Kapitel 52

2.6K 153 88
                                    

Grace' Sicht:

Am nächsten Tag musste ich gleich um 8 Uhr zu dem Arzt, den Justin eingestellt hatte. Josi musste zum Blutabnehmen, um zu testen, ob die Medikamente anschlugen oder nicht. Ehrlich gesagt war ich vor diesem Termin aufgeregter, als Josi. Aber die Kleine hatte wieder einmal Angst, so wie bei jedem Termin, bei dem ihr Blut abgenommen wurde.

„Wird Dr. Macklin mir wehtun?", fragte meine Tochter mit zittriger Stimme, als wir in seinem Zimmer auf ihn warteten. Die wichtigsten Dinge zur Untersuchung hatte er immer mit dabei, damit er auch spontan Backstage eingreifen könnte, falls etwas mit Josi passierte.

„Nein, mein Schatz. Es wird ein ganz kleines bisschen unangenehm sein, wie bei den letzten Malen auch", flüsterte ich leise in ihr Ohr.

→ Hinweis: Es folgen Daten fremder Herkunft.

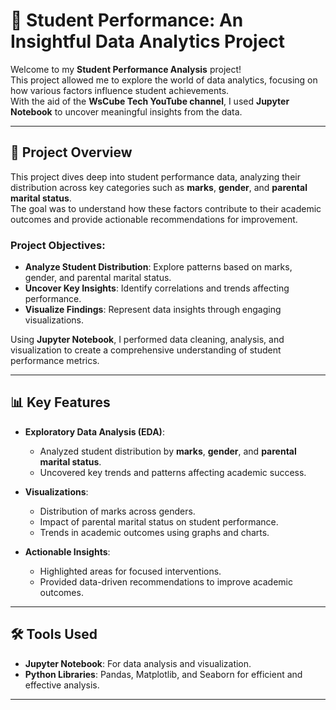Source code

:# 📘 Student Performance: An Insightful Data Analytics Project

Welcome to my **Student Performance Analysis** project!  
This project allowed me to explore the world of data analytics, focusing on how various factors influence student achievements.  
With the aid of the **WsCube Tech YouTube channel**, I used **Jupyter Notebook** to uncover meaningful insights from the data.

---

## 🌟 Project Overview

This project dives deep into student performance data, analyzing their distribution across key categories such as **marks**, **gender**, and **parental marital status**.  
The goal was to understand how these factors contribute to their academic outcomes and provide actionable recommendations for improvement.

### Project Objectives:
- **Analyze Student Distribution**: Explore patterns based on marks, gender, and parental marital status.
- **Uncover Key Insights**: Identify correlations and trends affecting performance.
- **Visualize Findings**: Represent data insights through engaging visualizations.

Using **Jupyter Notebook**, I performed data cleaning, analysis, and visualization to create a comprehensive understanding of student performance metrics.

---

## 📊 Key Features

- **Exploratory Data Analysis (EDA)**:
  - Analyzed student distribution by **marks**, **gender**, and **parental marital status**.
  - Uncovered key trends and patterns affecting academic success.

- **Visualizations**:
  - Distribution of marks across genders.
  - Impact of parental marital status on student performance.
  - Trends in academic outcomes using graphs and charts.

- **Actionable Insights**:
  - Highlighted areas for focused interventions.
  - Provided data-driven recommendations to improve academic outcomes.

---

## 🛠️ Tools Used

- **Jupyter Notebook**: For data analysis and visualization.
- **Python Libraries**: Pandas, Matplotlib, and Seaborn for efficient and effective analysis.

---
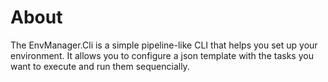 # About

The EnvManager.Cli is a simple pipeline-like CLI that helps you set up your environment. It allows you to configure a json template with the tasks you want to execute and run them sequencially.
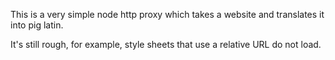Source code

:This is a very simple node http proxy which takes a website and translates it into pig latin.

It's still rough, for example, style sheets that use a relative URL do not load.
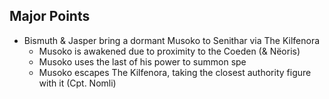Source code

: ## Major Points
- Bismuth & Jasper bring a dormant Musoko to Senithar via The Kilfenora
	- Musoko is awakened due to proximity to the Coeden (& Nëoris)
	- Musoko uses the last of his power to summon spe
	- Musoko escapes The Kilfenora, taking the closest authority figure with it (Cpt. Nomli)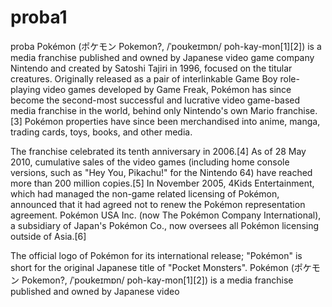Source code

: proba1
======

proba
Pokémon (ポケモン Pokemon?, /ˈpoʊkeɪmɒn/ poh-kay-mon[1][2]) is a media franchise published and owned by Japanese video game company Nintendo and created by Satoshi Tajiri in 1996, focused on the titular creatures. Originally released as a pair of interlinkable Game Boy role-playing video games developed by Game Freak, Pokémon has since become the second-most successful and lucrative video game-based media franchise in the world, behind only Nintendo's own Mario franchise.[3] Pokémon properties have since been merchandised into anime, manga, trading cards, toys, books, and other media.

The franchise celebrated its tenth anniversary in 2006.[4] As of 28 May 2010, cumulative sales of the video games (including home console versions, such as "Hey You, Pikachu!" for the Nintendo 64) have reached more than 200 million copies.[5] In November 2005, 4Kids Entertainment, which had managed the non-game related licensing of Pokémon, announced that it had agreed not to renew the Pokémon representation agreement. Pokémon USA Inc. (now The Pokémon Company International), a subsidiary of Japan's Pokémon Co., now oversees all Pokémon licensing outside of Asia.[6]

The official logo of Pokémon for its international release; "Pokémon" is short for the original Japanese title of "Pocket Monsters".
Pokémon (ポケモン Pokemon?, /ˈpoʊkeɪmɒn/ poh-kay-mon[1][2]) is a media franchise published and owned by Japanese video 
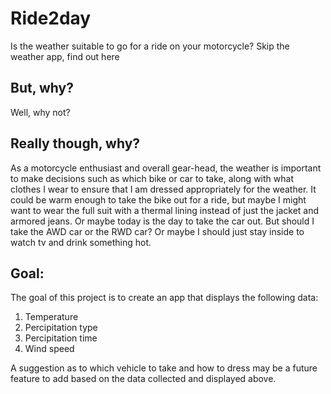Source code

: # Ride2day
Is the weather suitable to go for a ride on your motorcycle? Skip the weather app, find out here

## But, why?
Well, why not?

## Really though, why?
As a motorcycle enthusiast and overall gear-head, the weather is important to make decisions such as which bike or car to take, along with what clothes I wear to ensure that I am dressed appropriately for the weather.  It could be warm enough to take the bike out for a ride, but maybe I might want to wear the full suit with a thermal lining instead of just the jacket and armored jeans.  Or maybe today is the day to take the car out. But should I take the AWD car or the RWD car? Or maybe I should just stay inside to watch tv and drink something hot.

## Goal:
The goal of this project is to create an app that displays the following data:
1. Temperature
2. Percipitation type
3. Percipitation time
4. Wind speed

A suggestion as to which vehicle to take and how to dress may be a future feature to add based on the data collected and displayed above.

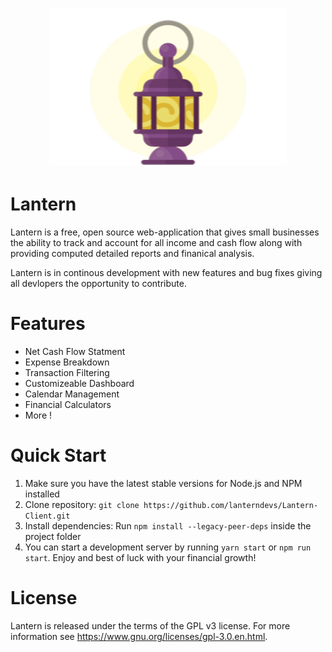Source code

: <div align="center">
    <h1>
            <img src=".github/lanternlogo.png" height="250" width="380">
    </h1>
</div>


# Lantern

Lantern is a free, open source web-application that gives small businesses the ability to track and account for all income and cash flow along with providing computed detailed reports and finanical analysis.

Lantern is in continous development with new features and bug fixes giving all devlopers the opportunity to contribute.

# Features
<ul>
  <li>Net Cash Flow Statment</li>
  <li>Expense Breakdown</li>
  <li>Transaction Filtering</li>
  <li>Customizeable Dashboard</li>
  <li>Calendar Management</li>
  <li>Financial Calculators</li>
  <li>More !</li>
</ul>  

# Quick Start
<ol>
    <li>Make sure you have the latest stable versions for Node.js and NPM installed</li>
    <li>Clone repository: <code>git clone https://github.com/lanterndevs/Lantern-Client.git</code></li>
    <li>Install dependencies: Run <code>npm install --legacy-peer-deps</code> inside the project folder</li>
    <li>You can start a development server by running <code>yarn start</code> or <code>npm run start</code>. Enjoy and best of luck with your financial growth!</li>
</ol>

# License
Lantern is released under the terms of the GPL v3 license. For more information see https://www.gnu.org/licenses/gpl-3.0.en.html.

Sie vergrub ihr Gesicht an meiner Brust und ich hielt sie vorsichtig im Arm, während der Arzt ihr ein bisschen Blut abnahm. Leise sang ich ein bisschen für meine Tochter, damit sie sich ganz auf meine Stimme konzentrieren konnte und von dem Schmerz abgelenkt war. Josi war tapfer und als Belohnung bekam sie, wie jedes Mal, einen leckeren Schokoriegel geschenkt, den sie sich aussuchen durfte. Justin hatte dafür gesorgt, dass es immer genügend Süßigkeiten zu Josis Arztterminen gab.

Ich würde in einer Stunde das Ergebnis bekommen, ob die Medikamente halfen oder nicht. Aber in der Zwischenzeit gingen Josi und ich zurück in unser Zimmer.

„Darf ich zu Justin ins Zimmer?", fragte sie neugierig, als sie ihr pinkes Einhorn an die Brust drückte. Mit großen, erwartungsvollen Augen starrte sie mich an und ich konnte es ihr einfach nicht verbieten. So sehr ich es auch wollte, weil ich keine Lust hatte, Justin zu begegnen, ich konnte ihr diese Bitte nicht ausschlagen.

„Okay, mein Engel. Ich bringe dich rüber, ja?"

Sie nickte glücklich und sammelte noch ein paar Kuscheltiere ein, die sie mit durch den Hotelflur trug. Lachend hob ich die Stofftiere auf, die ihr auf dem Weg runterfielen und legte sie bei ihr wieder oben rauf, als ich bei Justins Suite klopfte.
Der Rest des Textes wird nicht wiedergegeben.